Data Sources

Bar, DataSource protocol, SyntheticGBM, SyntheticRegimes, DictSource

`Bar`

python

@dataclass(frozen=True)
class Bar:
    market_id: str
    timestamp: datetime
    price: float
    open: float | None = None
    high: float | None = None
    low: float | None = None
    close: float | None = None
    volume: float | None = None
    bid: float | None = None
    ask: float | None = None

`DataSource` protocol

python

from typing import Protocol, runtime_checkable, Iterator

@runtime_checkable
class DataSource(Protocol):
    def markets(self) -> list[str]:
        """List the market ids this source has data for."""

    def iter_bars(self) -> Iterator[Bar]:
        """Yield bars in chronological order across all markets."""

Implementations yield bars in strict chronological order across all markets.
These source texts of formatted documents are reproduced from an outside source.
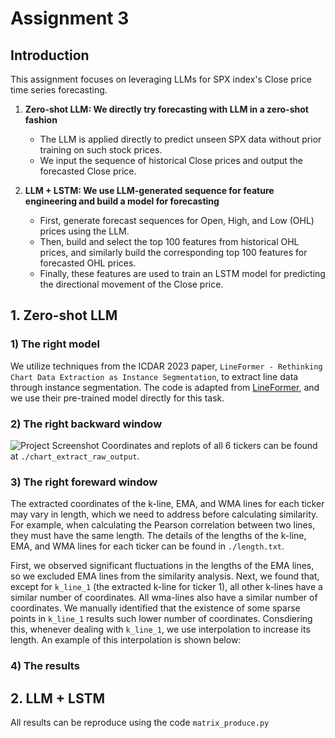 # Assignment 3

## Introduction

This assignment focuses on leveraging LLMs for SPX index's Close price time series forecasting.

1. **Zero-shot LLM: We directly try forecasting with LLM in a zero-shot fashion**
   - The LLM is applied directly to predict unseen SPX data without prior training on such stock prices.
   - We input the sequence of historical Close prices and output the forecasted Close price.

2. **LLM + LSTM: We use LLM-generated sequence for feature engineering and build a model for forecasting**
   - First, generate forecast sequences for Open, High, and Low (OHL) prices using the LLM.
   - Then, build and select the top 100 features from historical OHL prices, and similarly build the corresponding top 100 features for forecasted OHL prices.
   - Finally, these features are used to train an LSTM model for predicting the directional movement of the Close price.

## 1. Zero-shot LLM

### 1) The right model 
We utilize techniques from the ICDAR 2023 paper, `LineFormer - Rethinking Chart Data Extraction as Instance Segmentation`, to extract line data through instance segmentation. The code is adapted from [LineFormer](https://github.com/TheJaeLal/LineFormer), and we use their pre-trained model directly for this task.

### 2) The right backward window

![Project Screenshot](./images/screenshot.png)
Coordinates and replots of all 6 tickers can be found at `./chart_extract_raw_output`.

### 3) The right foreward window 

The extracted coordinates of the k-line, EMA, and WMA lines for each ticker may vary in length, which we need to address before calculating similarity. For example, when calculating the Pearson correlation between two lines, they must have the same length. The details of the lengths of the k-line, EMA, and WMA lines for each ticker can be found in `./length.txt`.

First, we observed significant fluctuations in the lengths of the EMA lines, so we excluded EMA lines from the similarity analysis. Next, we found that, except for `k_line_1` (the extracted k-line for ticker 1), all other k-lines have a similar number of coordinates. All wma-lines also have a similar number of coordinates. We manually identified that the existence of some sparse points in `k_line_1` results such lower number of coordinates. Consdiering this, whenever dealing with `k_line_1`, we use interpolation to increase its length. An example of this interpolation is shown below:

### 4) The results

## 2. LLM + LSTM

All results can be reproduce using the code `matrix_produce.py`
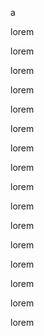 a


lorem


lorem


lorem


lorem


lorem


lorem


lorem


lorem


lorem


lorem


lorem


lorem


lorem


lorem


lorem


lorem
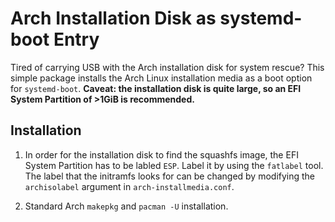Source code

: # Arch Installation Disk as systemd-boot Entry

Tired of carrying USB with the Arch installation disk for system rescue? This simple package
installs the Arch Linux installation media as a boot option for `systemd-boot`. **Caveat: the
installation disk is quite large, so an EFI System Partition of >1GiB is recommended.**

## Installation

1. In order for the installation disk to find the squashfs image, the EFI System Partition has to
be labled `ESP`. Label it by using the `fatlabel` tool. The label that the initramfs looks for can
be changed by modifying the `archisolabel` argument in `arch-installmedia.conf`.

2. Standard Arch `makepkg` and `pacman -U` installation.
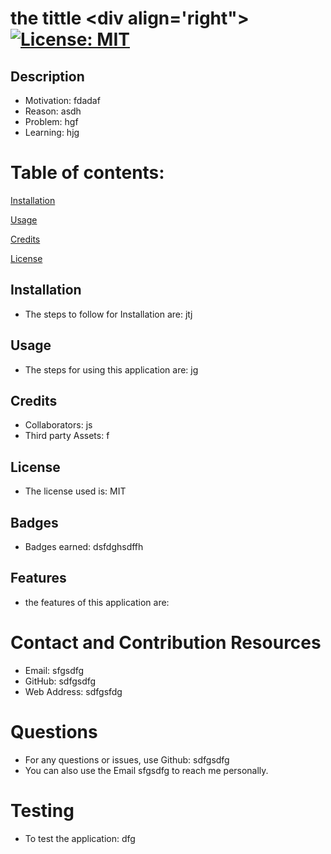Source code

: 
# the tittle          <div align='right"> [![License: MIT](https://img.shields.io/badge/License-MIT-yellow.svg)](https://opensource.org/licenses/MIT)</div>


## Description
- Motivation: fdadaf
- Reason: asdh
- Problem: hgf
- Learning: hjg

# Table of contents:
[Installation](#Installation)

[Usage](#Usage)

[Credits](#Credits)

[License](#License)

## Installation
- The steps to follow for Installation are: jtj

## Usage
- The steps for using this application are: jg

## Credits
- Collaborators: js
- Third party Assets: f

## License
- The license used is: MIT

## Badges
- Badges earned: dsfdghsdffh

## Features
- the features of this application are: 

# Contact and Contribution Resources
- Email: sfgsdfg
- GitHub: sdfgsdfg
- Web Address: sdfgsfdg

# Questions
- For any questions or issues, use Github: sdfgsdfg
- You can also use the Email sfgsdfg to reach me personally.

# Testing
- To test the application: dfg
The backtest loop buffers bars at the same timestamp and flushes them as a single tick.

`SyntheticGBM`

Seeded geometric Brownian motion. Deterministic.

python

from horizon.data import SyntheticGBM

data = SyntheticGBM(
    market_ids: list[str],
    start: datetime = datetime(2023, 1, 2),
    n_bars: int = 252,
    mu: float = 0.08,              # annualized drift
    sigma: float = 0.20,           # annualized vol
    periods_per_year: float = 252.0,
    seed: int = 42,
    initial_price: float = 100.0,
    step: timedelta = timedelta(days=1),
)

Each market has a deterministic path driven by seed + i for the i-th market. Same seed → bit-identical price paths.

Example

python

data = SyntheticGBM(
    market_ids=["AAPL", "MSFT", "NVDA"],
    n_bars=100,
    mu=0.12,
    sigma=0.22,
    seed=1,
)

for bar in data.iter_bars():
    print(bar.market_id, bar.timestamp, bar.price)

`SyntheticRegimes`

Programmable regime shifts, useful for stress-testing risk enforcement.

python

from horizon.data import SyntheticRegimes

data = SyntheticRegimes(
    market_ids: list[str],
    start: datetime = datetime(2023, 1, 2),
    n_bars: int = 252,
    regimes: list[tuple[float, float, float]] = [
        (0.4, 0.20, 0.15),    # (fraction, mu, sigma)
        (0.3, 0.0, 0.30),
        (0.3, -0.30, 0.40),
    ],
    periods_per_year: float = 252.0,
    seed: int = 42,
    initial_price: float = 100.0,
    step: timedelta = timedelta(days=1),
)

Each regime tuple is (bar_fraction, mu, sigma). Fractions should sum to ≈1.0.

Example: pure crash

python

data = SyntheticRegimes(
    market_ids=["A"],
    n_bars=200,
    regimes=[(1.0, -0.50, 0.35)],
    seed=7,
)

Useful for verifying that stops + drawdown guards bound losses under adverse conditions.

`DictSource`

In-memory bars from a plain Python dict.

python

from datetime import datetime
from horizon.data import DictSource

data = DictSource({
    "AAPL": [
        (datetime(2024, 1, 1), 100.0),
        (datetime(2024, 1, 2), 101.5),
        (datetime(2024, 1, 3), 99.8),
    ],
    "MSFT": [
        (datetime(2024, 1, 1), 400.0),
        (datetime(2024, 1, 2), 402.0),
        (datetime(2024, 1, 3), 405.0),
    ],
})

Chronological ordering across markets is handled automatically.

Network providers

Pull real historical data with one line. All providers return a ProviderSource (an in-memory DataSource) you can pass directly to hz.run(data_source=...) or iterate via .iter_bars() for analysis.

Equities + crypto bars

python

import horizon as hz

# Yahoo Finance — free, no API key (needs ``pip install yfinance`` or the
# [notebooks] / [research] extra)
src = hz.data.yahoo(["AAPL", "MSFT"], start="2024-01-01", end="2025-01-01",
                    interval="1d")

# Alpaca — needs ALPACA_API_KEY + ALPACA_SECRET_KEY env vars
src = hz.data.alpaca(["AAPL", "MSFT"], start="2024-01-01", end="2025-01-01",
                     timeframe="1Day")
# Supported timeframes: "1Min", "5Min", "15Min", "1Hour", "1Day"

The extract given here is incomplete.